(The data begins)

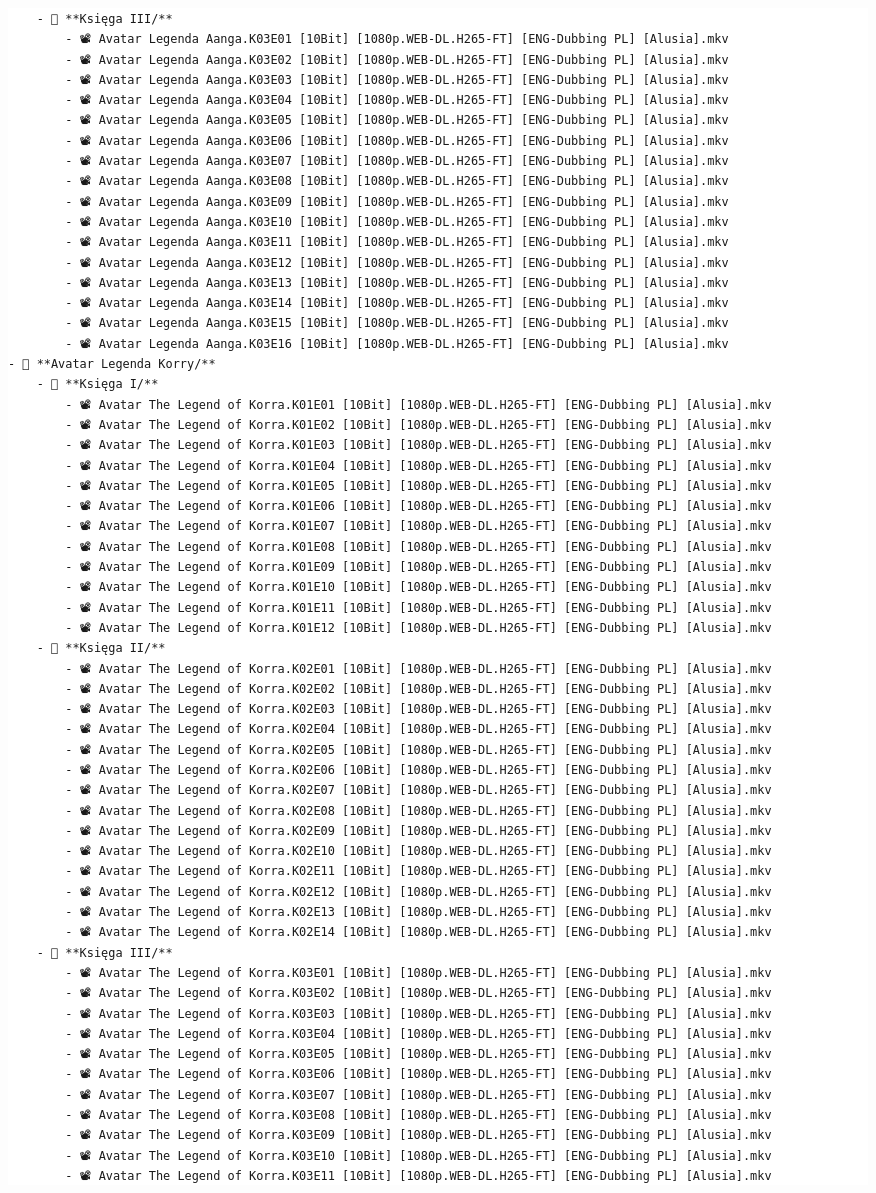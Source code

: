         - 📄 **Księga III/**
            - 📽️ Avatar Legenda Aanga.K03E01 [10Bit] [1080p.WEB-DL.H265-FT] [ENG-Dubbing PL] [Alusia].mkv
            - 📽️ Avatar Legenda Aanga.K03E02 [10Bit] [1080p.WEB-DL.H265-FT] [ENG-Dubbing PL] [Alusia].mkv
            - 📽️ Avatar Legenda Aanga.K03E03 [10Bit] [1080p.WEB-DL.H265-FT] [ENG-Dubbing PL] [Alusia].mkv
            - 📽️ Avatar Legenda Aanga.K03E04 [10Bit] [1080p.WEB-DL.H265-FT] [ENG-Dubbing PL] [Alusia].mkv
            - 📽️ Avatar Legenda Aanga.K03E05 [10Bit] [1080p.WEB-DL.H265-FT] [ENG-Dubbing PL] [Alusia].mkv
            - 📽️ Avatar Legenda Aanga.K03E06 [10Bit] [1080p.WEB-DL.H265-FT] [ENG-Dubbing PL] [Alusia].mkv
            - 📽️ Avatar Legenda Aanga.K03E07 [10Bit] [1080p.WEB-DL.H265-FT] [ENG-Dubbing PL] [Alusia].mkv
            - 📽️ Avatar Legenda Aanga.K03E08 [10Bit] [1080p.WEB-DL.H265-FT] [ENG-Dubbing PL] [Alusia].mkv
            - 📽️ Avatar Legenda Aanga.K03E09 [10Bit] [1080p.WEB-DL.H265-FT] [ENG-Dubbing PL] [Alusia].mkv
            - 📽️ Avatar Legenda Aanga.K03E10 [10Bit] [1080p.WEB-DL.H265-FT] [ENG-Dubbing PL] [Alusia].mkv
            - 📽️ Avatar Legenda Aanga.K03E11 [10Bit] [1080p.WEB-DL.H265-FT] [ENG-Dubbing PL] [Alusia].mkv
            - 📽️ Avatar Legenda Aanga.K03E12 [10Bit] [1080p.WEB-DL.H265-FT] [ENG-Dubbing PL] [Alusia].mkv
            - 📽️ Avatar Legenda Aanga.K03E13 [10Bit] [1080p.WEB-DL.H265-FT] [ENG-Dubbing PL] [Alusia].mkv
            - 📽️ Avatar Legenda Aanga.K03E14 [10Bit] [1080p.WEB-DL.H265-FT] [ENG-Dubbing PL] [Alusia].mkv
            - 📽️ Avatar Legenda Aanga.K03E15 [10Bit] [1080p.WEB-DL.H265-FT] [ENG-Dubbing PL] [Alusia].mkv
            - 📽️ Avatar Legenda Aanga.K03E16 [10Bit] [1080p.WEB-DL.H265-FT] [ENG-Dubbing PL] [Alusia].mkv
    - 📄 **Avatar Legenda Korry/**
        - 📄 **Księga I/**
            - 📽️ Avatar The Legend of Korra.K01E01 [10Bit] [1080p.WEB-DL.H265-FT] [ENG-Dubbing PL] [Alusia].mkv
            - 📽️ Avatar The Legend of Korra.K01E02 [10Bit] [1080p.WEB-DL.H265-FT] [ENG-Dubbing PL] [Alusia].mkv
            - 📽️ Avatar The Legend of Korra.K01E03 [10Bit] [1080p.WEB-DL.H265-FT] [ENG-Dubbing PL] [Alusia].mkv
            - 📽️ Avatar The Legend of Korra.K01E04 [10Bit] [1080p.WEB-DL.H265-FT] [ENG-Dubbing PL] [Alusia].mkv
            - 📽️ Avatar The Legend of Korra.K01E05 [10Bit] [1080p.WEB-DL.H265-FT] [ENG-Dubbing PL] [Alusia].mkv
            - 📽️ Avatar The Legend of Korra.K01E06 [10Bit] [1080p.WEB-DL.H265-FT] [ENG-Dubbing PL] [Alusia].mkv
            - 📽️ Avatar The Legend of Korra.K01E07 [10Bit] [1080p.WEB-DL.H265-FT] [ENG-Dubbing PL] [Alusia].mkv
            - 📽️ Avatar The Legend of Korra.K01E08 [10Bit] [1080p.WEB-DL.H265-FT] [ENG-Dubbing PL] [Alusia].mkv
            - 📽️ Avatar The Legend of Korra.K01E09 [10Bit] [1080p.WEB-DL.H265-FT] [ENG-Dubbing PL] [Alusia].mkv
            - 📽️ Avatar The Legend of Korra.K01E10 [10Bit] [1080p.WEB-DL.H265-FT] [ENG-Dubbing PL] [Alusia].mkv
            - 📽️ Avatar The Legend of Korra.K01E11 [10Bit] [1080p.WEB-DL.H265-FT] [ENG-Dubbing PL] [Alusia].mkv
            - 📽️ Avatar The Legend of Korra.K01E12 [10Bit] [1080p.WEB-DL.H265-FT] [ENG-Dubbing PL] [Alusia].mkv
        - 📄 **Księga II/**
            - 📽️ Avatar The Legend of Korra.K02E01 [10Bit] [1080p.WEB-DL.H265-FT] [ENG-Dubbing PL] [Alusia].mkv
            - 📽️ Avatar The Legend of Korra.K02E02 [10Bit] [1080p.WEB-DL.H265-FT] [ENG-Dubbing PL] [Alusia].mkv
            - 📽️ Avatar The Legend of Korra.K02E03 [10Bit] [1080p.WEB-DL.H265-FT] [ENG-Dubbing PL] [Alusia].mkv
            - 📽️ Avatar The Legend of Korra.K02E04 [10Bit] [1080p.WEB-DL.H265-FT] [ENG-Dubbing PL] [Alusia].mkv
            - 📽️ Avatar The Legend of Korra.K02E05 [10Bit] [1080p.WEB-DL.H265-FT] [ENG-Dubbing PL] [Alusia].mkv
            - 📽️ Avatar The Legend of Korra.K02E06 [10Bit] [1080p.WEB-DL.H265-FT] [ENG-Dubbing PL] [Alusia].mkv
            - 📽️ Avatar The Legend of Korra.K02E07 [10Bit] [1080p.WEB-DL.H265-FT] [ENG-Dubbing PL] [Alusia].mkv
            - 📽️ Avatar The Legend of Korra.K02E08 [10Bit] [1080p.WEB-DL.H265-FT] [ENG-Dubbing PL] [Alusia].mkv
            - 📽️ Avatar The Legend of Korra.K02E09 [10Bit] [1080p.WEB-DL.H265-FT] [ENG-Dubbing PL] [Alusia].mkv
            - 📽️ Avatar The Legend of Korra.K02E10 [10Bit] [1080p.WEB-DL.H265-FT] [ENG-Dubbing PL] [Alusia].mkv
            - 📽️ Avatar The Legend of Korra.K02E11 [10Bit] [1080p.WEB-DL.H265-FT] [ENG-Dubbing PL] [Alusia].mkv
            - 📽️ Avatar The Legend of Korra.K02E12 [10Bit] [1080p.WEB-DL.H265-FT] [ENG-Dubbing PL] [Alusia].mkv
            - 📽️ Avatar The Legend of Korra.K02E13 [10Bit] [1080p.WEB-DL.H265-FT] [ENG-Dubbing PL] [Alusia].mkv
            - 📽️ Avatar The Legend of Korra.K02E14 [10Bit] [1080p.WEB-DL.H265-FT] [ENG-Dubbing PL] [Alusia].mkv
        - 📄 **Księga III/**
            - 📽️ Avatar The Legend of Korra.K03E01 [10Bit] [1080p.WEB-DL.H265-FT] [ENG-Dubbing PL] [Alusia].mkv
            - 📽️ Avatar The Legend of Korra.K03E02 [10Bit] [1080p.WEB-DL.H265-FT] [ENG-Dubbing PL] [Alusia].mkv
            - 📽️ Avatar The Legend of Korra.K03E03 [10Bit] [1080p.WEB-DL.H265-FT] [ENG-Dubbing PL] [Alusia].mkv
            - 📽️ Avatar The Legend of Korra.K03E04 [10Bit] [1080p.WEB-DL.H265-FT] [ENG-Dubbing PL] [Alusia].mkv
            - 📽️ Avatar The Legend of Korra.K03E05 [10Bit] [1080p.WEB-DL.H265-FT] [ENG-Dubbing PL] [Alusia].mkv
            - 📽️ Avatar The Legend of Korra.K03E06 [10Bit] [1080p.WEB-DL.H265-FT] [ENG-Dubbing PL] [Alusia].mkv
            - 📽️ Avatar The Legend of Korra.K03E07 [10Bit] [1080p.WEB-DL.H265-FT] [ENG-Dubbing PL] [Alusia].mkv
            - 📽️ Avatar The Legend of Korra.K03E08 [10Bit] [1080p.WEB-DL.H265-FT] [ENG-Dubbing PL] [Alusia].mkv
            - 📽️ Avatar The Legend of Korra.K03E09 [10Bit] [1080p.WEB-DL.H265-FT] [ENG-Dubbing PL] [Alusia].mkv
            - 📽️ Avatar The Legend of Korra.K03E10 [10Bit] [1080p.WEB-DL.H265-FT] [ENG-Dubbing PL] [Alusia].mkv
            - 📽️ Avatar The Legend of Korra.K03E11 [10Bit] [1080p.WEB-DL.H265-FT] [ENG-Dubbing PL] [Alusia].mkv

(The data ends)

*The task*. Return the span of lines in the data above that opens at the line with "- 📽️ Avatar The Legend of Korra.K02E11" and closes at the line with "- 📽️ Avatar The Legend of Korra.K03E04", exactly, ends included, nothing else.

*Answer*.
            - 📽️ Avatar The Legend of Korra.K02E11 [10Bit] [1080p.WEB-DL.H265-FT] [ENG-Dubbing PL] [Alusia].mkv
            - 📽️ Avatar The Legend of Korra.K02E12 [10Bit] [1080p.WEB-DL.H265-FT] [ENG-Dubbing PL] [Alusia].mkv
            - 📽️ Avatar The Legend of Korra.K02E13 [10Bit] [1080p.WEB-DL.H265-FT] [ENG-Dubbing PL] [Alusia].mkv
            - 📽️ Avatar The Legend of Korra.K02E14 [10Bit] [1080p.WEB-DL.H265-FT] [ENG-Dubbing PL] [Alusia].mkv
        - 📄 **Księga III/**
            - 📽️ Avatar The Legend of Korra.K03E01 [10Bit] [1080p.WEB-DL.H265-FT] [ENG-Dubbing PL] [Alusia].mkv
            - 📽️ Avatar The Legend of Korra.K03E02 [10Bit] [1080p.WEB-DL.H265-FT] [ENG-Dubbing PL] [Alusia].mkv
            - 📽️ Avatar The Legend of Korra.K03E03 [10Bit] [1080p.WEB-DL.H265-FT] [ENG-Dubbing PL] [Alusia].mkv
            - 📽️ Avatar The Legend of Korra.K03E04 [10Bit] [1080p.WEB-DL.H265-FT] [ENG-Dubbing PL] [Alusia].mkv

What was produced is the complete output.